## INSTRUCTIONS TO FOLLOW
Your answer should be the exact lines of the records, starting with the one containing "multivariate framework for" and running to the end.

[Saved data entries]
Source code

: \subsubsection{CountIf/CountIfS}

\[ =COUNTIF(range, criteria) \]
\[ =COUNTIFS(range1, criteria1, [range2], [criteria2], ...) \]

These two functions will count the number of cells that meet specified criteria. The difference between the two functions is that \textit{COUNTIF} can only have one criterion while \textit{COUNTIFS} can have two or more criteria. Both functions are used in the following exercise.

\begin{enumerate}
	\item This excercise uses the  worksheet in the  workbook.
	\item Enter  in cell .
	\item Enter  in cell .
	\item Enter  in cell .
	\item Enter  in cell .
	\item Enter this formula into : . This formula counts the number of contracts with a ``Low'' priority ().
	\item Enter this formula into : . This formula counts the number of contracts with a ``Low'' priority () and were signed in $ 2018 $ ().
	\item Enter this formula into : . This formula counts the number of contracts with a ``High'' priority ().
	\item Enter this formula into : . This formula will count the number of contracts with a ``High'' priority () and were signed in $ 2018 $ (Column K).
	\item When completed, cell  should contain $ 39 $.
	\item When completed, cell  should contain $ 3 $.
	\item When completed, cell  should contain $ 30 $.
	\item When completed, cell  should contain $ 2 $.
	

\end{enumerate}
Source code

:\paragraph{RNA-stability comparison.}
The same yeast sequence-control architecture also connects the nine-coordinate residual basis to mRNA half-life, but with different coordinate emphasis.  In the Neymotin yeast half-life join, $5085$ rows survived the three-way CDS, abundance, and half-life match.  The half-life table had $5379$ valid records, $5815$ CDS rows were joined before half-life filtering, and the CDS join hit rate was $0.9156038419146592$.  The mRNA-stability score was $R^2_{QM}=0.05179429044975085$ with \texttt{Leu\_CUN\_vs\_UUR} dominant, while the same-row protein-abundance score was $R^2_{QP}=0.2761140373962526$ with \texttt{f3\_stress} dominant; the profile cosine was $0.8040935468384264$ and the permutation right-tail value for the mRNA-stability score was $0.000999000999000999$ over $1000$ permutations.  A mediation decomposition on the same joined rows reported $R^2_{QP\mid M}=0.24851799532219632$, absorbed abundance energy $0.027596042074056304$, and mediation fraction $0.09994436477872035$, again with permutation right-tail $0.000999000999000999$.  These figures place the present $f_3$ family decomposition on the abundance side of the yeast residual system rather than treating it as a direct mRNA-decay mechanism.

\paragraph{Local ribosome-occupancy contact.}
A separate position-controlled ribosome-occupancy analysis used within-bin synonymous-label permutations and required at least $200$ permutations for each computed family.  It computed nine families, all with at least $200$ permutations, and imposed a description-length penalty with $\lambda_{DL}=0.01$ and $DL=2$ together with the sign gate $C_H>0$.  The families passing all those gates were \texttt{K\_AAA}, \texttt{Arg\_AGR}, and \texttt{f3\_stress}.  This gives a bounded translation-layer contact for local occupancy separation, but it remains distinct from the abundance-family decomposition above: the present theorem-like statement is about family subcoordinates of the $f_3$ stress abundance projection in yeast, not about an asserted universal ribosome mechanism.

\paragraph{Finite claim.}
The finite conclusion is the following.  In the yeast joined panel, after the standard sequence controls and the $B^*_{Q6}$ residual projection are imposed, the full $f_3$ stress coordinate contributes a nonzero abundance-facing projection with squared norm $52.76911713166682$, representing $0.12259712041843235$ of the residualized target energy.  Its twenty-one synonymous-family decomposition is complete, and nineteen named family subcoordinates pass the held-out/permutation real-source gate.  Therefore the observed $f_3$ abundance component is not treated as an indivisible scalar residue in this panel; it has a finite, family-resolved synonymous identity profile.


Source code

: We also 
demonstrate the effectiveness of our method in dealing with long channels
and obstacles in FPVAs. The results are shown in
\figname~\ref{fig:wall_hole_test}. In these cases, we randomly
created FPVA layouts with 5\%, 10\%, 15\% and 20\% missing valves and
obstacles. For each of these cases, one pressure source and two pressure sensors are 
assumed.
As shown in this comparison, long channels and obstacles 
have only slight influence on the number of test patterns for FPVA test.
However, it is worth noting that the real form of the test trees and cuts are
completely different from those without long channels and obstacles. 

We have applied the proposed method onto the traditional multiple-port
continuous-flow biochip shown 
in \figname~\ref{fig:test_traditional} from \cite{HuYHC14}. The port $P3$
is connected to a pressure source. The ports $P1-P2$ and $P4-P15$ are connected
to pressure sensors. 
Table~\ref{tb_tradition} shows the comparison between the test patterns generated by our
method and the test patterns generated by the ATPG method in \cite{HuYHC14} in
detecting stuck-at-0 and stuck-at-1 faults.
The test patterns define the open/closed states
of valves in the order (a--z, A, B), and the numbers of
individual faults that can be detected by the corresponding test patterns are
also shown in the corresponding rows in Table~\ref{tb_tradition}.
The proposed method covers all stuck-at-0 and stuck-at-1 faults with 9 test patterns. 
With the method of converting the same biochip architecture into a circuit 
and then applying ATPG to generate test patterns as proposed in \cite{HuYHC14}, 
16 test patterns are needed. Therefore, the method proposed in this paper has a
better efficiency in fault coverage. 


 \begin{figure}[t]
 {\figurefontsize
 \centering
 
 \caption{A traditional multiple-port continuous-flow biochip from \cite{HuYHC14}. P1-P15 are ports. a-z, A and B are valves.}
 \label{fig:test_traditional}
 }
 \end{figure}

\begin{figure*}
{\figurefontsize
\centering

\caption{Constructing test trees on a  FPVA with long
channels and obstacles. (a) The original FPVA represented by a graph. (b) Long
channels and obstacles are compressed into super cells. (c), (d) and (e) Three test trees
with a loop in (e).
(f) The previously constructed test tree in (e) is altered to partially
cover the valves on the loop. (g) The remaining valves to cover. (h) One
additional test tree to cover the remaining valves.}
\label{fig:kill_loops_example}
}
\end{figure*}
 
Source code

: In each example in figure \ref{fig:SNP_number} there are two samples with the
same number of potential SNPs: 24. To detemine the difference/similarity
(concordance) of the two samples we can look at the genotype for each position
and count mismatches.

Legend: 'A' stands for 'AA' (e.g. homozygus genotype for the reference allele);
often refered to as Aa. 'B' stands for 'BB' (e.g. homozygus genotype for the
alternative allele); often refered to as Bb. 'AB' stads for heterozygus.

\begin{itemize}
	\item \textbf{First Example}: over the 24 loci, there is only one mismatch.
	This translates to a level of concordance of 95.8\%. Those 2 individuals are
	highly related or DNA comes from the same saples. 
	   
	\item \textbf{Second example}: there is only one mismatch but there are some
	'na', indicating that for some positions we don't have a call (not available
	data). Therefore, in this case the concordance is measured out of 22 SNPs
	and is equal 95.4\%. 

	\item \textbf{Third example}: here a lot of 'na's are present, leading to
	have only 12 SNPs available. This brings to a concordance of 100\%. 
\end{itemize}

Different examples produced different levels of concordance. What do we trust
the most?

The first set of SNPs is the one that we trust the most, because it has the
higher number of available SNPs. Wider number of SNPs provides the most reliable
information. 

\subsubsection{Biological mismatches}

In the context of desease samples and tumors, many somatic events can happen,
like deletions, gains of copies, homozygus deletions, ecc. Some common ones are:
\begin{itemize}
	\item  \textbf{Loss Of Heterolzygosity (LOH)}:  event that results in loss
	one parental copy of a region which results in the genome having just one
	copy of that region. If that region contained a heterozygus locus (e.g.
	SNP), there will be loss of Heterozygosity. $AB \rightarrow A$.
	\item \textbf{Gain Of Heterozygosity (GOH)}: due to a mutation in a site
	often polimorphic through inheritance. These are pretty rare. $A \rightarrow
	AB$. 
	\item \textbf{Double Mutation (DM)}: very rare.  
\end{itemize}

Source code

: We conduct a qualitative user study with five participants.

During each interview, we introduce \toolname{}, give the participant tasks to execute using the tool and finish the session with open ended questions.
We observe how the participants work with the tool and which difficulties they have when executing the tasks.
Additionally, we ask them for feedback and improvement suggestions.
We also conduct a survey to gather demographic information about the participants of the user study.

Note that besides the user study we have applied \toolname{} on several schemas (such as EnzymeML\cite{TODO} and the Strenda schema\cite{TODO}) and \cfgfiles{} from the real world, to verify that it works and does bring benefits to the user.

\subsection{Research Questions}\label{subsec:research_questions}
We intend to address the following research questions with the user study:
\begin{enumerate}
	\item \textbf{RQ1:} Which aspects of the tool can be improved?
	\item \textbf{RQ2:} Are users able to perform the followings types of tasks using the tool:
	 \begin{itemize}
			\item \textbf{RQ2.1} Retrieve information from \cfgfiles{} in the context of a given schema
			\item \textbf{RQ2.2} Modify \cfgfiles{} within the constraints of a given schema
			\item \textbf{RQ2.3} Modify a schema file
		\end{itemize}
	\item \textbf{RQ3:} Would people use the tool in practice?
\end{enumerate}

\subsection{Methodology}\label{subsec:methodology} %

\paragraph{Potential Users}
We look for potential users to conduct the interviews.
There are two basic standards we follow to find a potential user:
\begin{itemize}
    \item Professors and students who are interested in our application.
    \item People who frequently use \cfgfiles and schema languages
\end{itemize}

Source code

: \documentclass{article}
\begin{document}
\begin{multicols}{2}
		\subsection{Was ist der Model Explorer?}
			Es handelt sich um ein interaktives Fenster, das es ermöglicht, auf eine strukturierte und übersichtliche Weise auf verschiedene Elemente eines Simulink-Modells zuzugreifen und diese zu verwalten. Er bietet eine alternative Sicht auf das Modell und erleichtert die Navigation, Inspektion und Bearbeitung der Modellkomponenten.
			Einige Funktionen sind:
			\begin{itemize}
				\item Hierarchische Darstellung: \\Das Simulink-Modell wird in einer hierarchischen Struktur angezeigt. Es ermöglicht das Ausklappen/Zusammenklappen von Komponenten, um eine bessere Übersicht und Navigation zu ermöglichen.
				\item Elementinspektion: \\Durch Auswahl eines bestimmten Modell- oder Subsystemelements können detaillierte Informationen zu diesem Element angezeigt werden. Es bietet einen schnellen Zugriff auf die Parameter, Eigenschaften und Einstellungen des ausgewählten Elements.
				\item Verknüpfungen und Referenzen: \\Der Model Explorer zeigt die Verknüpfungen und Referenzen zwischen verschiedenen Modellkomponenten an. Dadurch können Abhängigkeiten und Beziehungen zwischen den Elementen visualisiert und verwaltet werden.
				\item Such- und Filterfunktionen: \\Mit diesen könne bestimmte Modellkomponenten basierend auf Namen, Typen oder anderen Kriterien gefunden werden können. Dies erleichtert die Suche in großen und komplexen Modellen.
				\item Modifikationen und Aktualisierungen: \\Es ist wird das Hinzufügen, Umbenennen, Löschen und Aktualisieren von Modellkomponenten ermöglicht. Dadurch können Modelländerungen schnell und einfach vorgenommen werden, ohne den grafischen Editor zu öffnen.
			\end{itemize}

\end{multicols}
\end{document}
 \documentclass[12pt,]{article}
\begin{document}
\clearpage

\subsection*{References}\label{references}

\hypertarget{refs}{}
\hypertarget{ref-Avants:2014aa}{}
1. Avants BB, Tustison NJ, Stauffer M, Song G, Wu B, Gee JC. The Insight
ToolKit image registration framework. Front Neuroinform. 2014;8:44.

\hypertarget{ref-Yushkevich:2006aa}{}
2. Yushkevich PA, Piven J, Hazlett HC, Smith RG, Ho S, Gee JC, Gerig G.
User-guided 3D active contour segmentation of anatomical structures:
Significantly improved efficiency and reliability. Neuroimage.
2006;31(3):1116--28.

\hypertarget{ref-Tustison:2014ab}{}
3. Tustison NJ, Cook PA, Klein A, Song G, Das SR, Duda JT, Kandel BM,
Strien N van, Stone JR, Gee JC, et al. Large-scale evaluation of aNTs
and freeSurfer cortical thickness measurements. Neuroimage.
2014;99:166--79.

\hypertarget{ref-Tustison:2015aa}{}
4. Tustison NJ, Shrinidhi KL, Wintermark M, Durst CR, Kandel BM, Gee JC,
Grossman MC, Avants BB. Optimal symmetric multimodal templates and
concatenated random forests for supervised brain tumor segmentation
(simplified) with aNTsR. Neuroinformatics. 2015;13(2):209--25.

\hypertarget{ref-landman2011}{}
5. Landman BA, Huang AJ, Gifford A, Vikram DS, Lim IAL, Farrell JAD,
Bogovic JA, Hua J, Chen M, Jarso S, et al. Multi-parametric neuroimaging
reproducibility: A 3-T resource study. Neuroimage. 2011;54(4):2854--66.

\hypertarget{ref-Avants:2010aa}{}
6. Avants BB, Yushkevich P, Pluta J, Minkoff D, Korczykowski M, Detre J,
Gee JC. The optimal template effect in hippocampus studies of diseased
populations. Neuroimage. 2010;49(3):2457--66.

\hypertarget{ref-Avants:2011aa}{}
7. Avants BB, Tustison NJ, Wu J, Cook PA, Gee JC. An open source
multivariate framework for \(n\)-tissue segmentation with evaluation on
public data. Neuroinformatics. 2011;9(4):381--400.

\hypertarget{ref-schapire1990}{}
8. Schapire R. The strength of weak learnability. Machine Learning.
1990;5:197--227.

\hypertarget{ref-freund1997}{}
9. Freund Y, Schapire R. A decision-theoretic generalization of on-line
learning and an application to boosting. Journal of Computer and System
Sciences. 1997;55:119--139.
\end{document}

## SOLUTION TO THE PROBLEM
multivariate framework for \(n\)-tissue segmentation with evaluation on
public data. Neuroinformatics. 2011;9(4):381--400.

\hypertarget{ref-schapire1990}{}
8. Schapire R. The strength of weak learnability. Machine Learning.
1990;5:197--227.

\hypertarget{ref-freund1997}{}
9. Freund Y, Schapire R. A decision-theoretic generalization of on-line
learning and an application to boosting. Journal of Computer and System
Sciences. 1997;55:119--139.
\end{document}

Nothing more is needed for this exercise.